Table of Contents

Length of words in a list

Task: given a list of words, how many are there consisting of one, two, three… n characters? Additional information: characters belong to the Unicode set.

Everyday job: read in a file

First we ensure Perl is dealing with Unicode characters, then read in a file, turn the file into an array, chomp the array (i. e. remove the newline):

#!/usr/bin/perl -w
# cntstr.pl -- count characters in Unicode string
# usage: perl cntstr.pl filename
use strict;
use warnings;
use utf8;
 
binmode STDOUT, ":utf8";
my $filename = $ARGV[0];
 
open my $fh, "< :encoding(UTF-8)", $filename or die "open: $!";
 
# file into array:
my @str = <$fh>;
# chomp array:
chomp (@str);

Magic: sort words by length

We sort words by length to get the range (from shortest to longest); out of curiosity, we print also the shortest, next longest, and the longest word. Recipe found on Stack Overflow.

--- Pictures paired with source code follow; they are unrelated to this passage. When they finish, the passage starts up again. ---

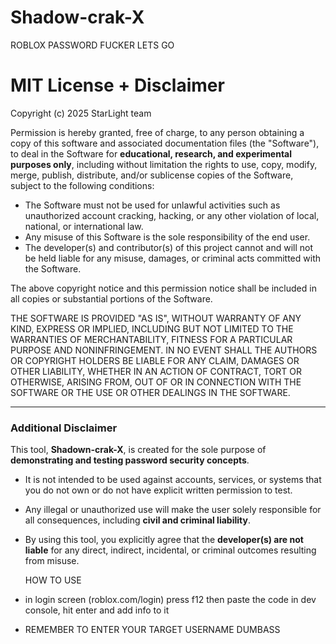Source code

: # Shadow-crak-X
ROBLOX PASSWORD FUCKER LETS GO

MIT License + Disclaimer
========================

Copyright (c) 2025 StarLight team

Permission is hereby granted, free of charge, to any person obtaining a copy
of this software and associated documentation files (the "Software"), to deal
in the Software for **educational, research, and experimental purposes only**,
including without limitation the rights to use, copy, modify, merge, publish,
distribute, and/or sublicense copies of the Software, subject to the following
conditions:

- The Software must not be used for unlawful activities such as unauthorized
  account cracking, hacking, or any other violation of local, national, or
  international law.  
- Any misuse of this Software is the sole responsibility of the end user.  
- The developer(s) and contributor(s) of this project cannot and will not be
  held liable for any misuse, damages, or criminal acts committed with the
  Software.  

The above copyright notice and this permission notice shall be included in all
copies or substantial portions of the Software.

THE SOFTWARE IS PROVIDED "AS IS", WITHOUT WARRANTY OF ANY KIND, EXPRESS OR
IMPLIED, INCLUDING BUT NOT LIMITED TO THE WARRANTIES OF MERCHANTABILITY,
FITNESS FOR A PARTICULAR PURPOSE AND NONINFRINGEMENT. IN NO EVENT SHALL THE
AUTHORS OR COPYRIGHT HOLDERS BE LIABLE FOR ANY CLAIM, DAMAGES OR OTHER
LIABILITY, WHETHER IN AN ACTION OF CONTRACT, TORT OR OTHERWISE, ARISING FROM,
OUT OF OR IN CONNECTION WITH THE SOFTWARE OR THE USE OR OTHER DEALINGS IN THE
SOFTWARE.

---

### Additional Disclaimer

This tool, **Shadown-crak-X**, is created for the sole purpose of **demonstrating
and testing password security concepts**.  

- It is not intended to be used against accounts, services, or systems that you
  do not own or do not have explicit written permission to test.  
- Any illegal or unauthorized use will make the user solely responsible for all
  consequences, including **civil and criminal liability**.  
- By using this tool, you explicitly agree that the **developer(s) are not liable**
  for any direct, indirect, incidental, or criminal outcomes resulting from misuse.

  HOW TO USE

- in login screen (roblox.com/login) press f12 then paste the code in dev console, hit enter and add info to it
- REMEMBER TO ENTER YOUR TARGET USERNAME DUMBASS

# sort by length (sort the list in the elements from the longest string length to the smallest length)
my @sorted = sort { length $a <=> length $b } @str;
print "Shortest word: ", $sorted[0], ", ", length($sorted[0]), "\n";
print "Last longest word: ", $sorted[scalar(@sorted) - 2], ", ", length($sorted[scalar(@sorted) - 2]), "\n";
print "Longest word: ", $sorted[scalar(@sorted) - 1], ", ", length($sorted[scalar(@sorted) - 1]), "\n";

Challenge: array of arrays

Once we know the range, we want to create a separate list for words with one character, a list for words with two characters, then three, four… all the way to 27. And then we want to count elements in each list.

In Perl, a list of lists is called array of arrays. Quite a challenge — not so much to understand how it works; it was more difficult to follow how it is actually done.

# we want an array of arrays: 5s, 6s, 7s etc.
# initialize top array:
my @wordlengths = ();
# create top array, holding 27 lists:
foreach my $i ( 0 .. 26 ) {
# loop over what we got from the sorted list: its number of elements, its values:
	foreach my $singleword (0.. scalar(@sorted) - 1) {
# test whether the given length fits in the actual category:
	if (length($sorted[$singleword]) == $i + 1 ) {
# if so, push it into the current subarray;
# mind the curly brackets!
		push @{ $wordlengths[$i] }, $sorted[$singleword];
	      }
         }
}

Let's see what we have

Finally, we have to print something to see where we are and what we've got.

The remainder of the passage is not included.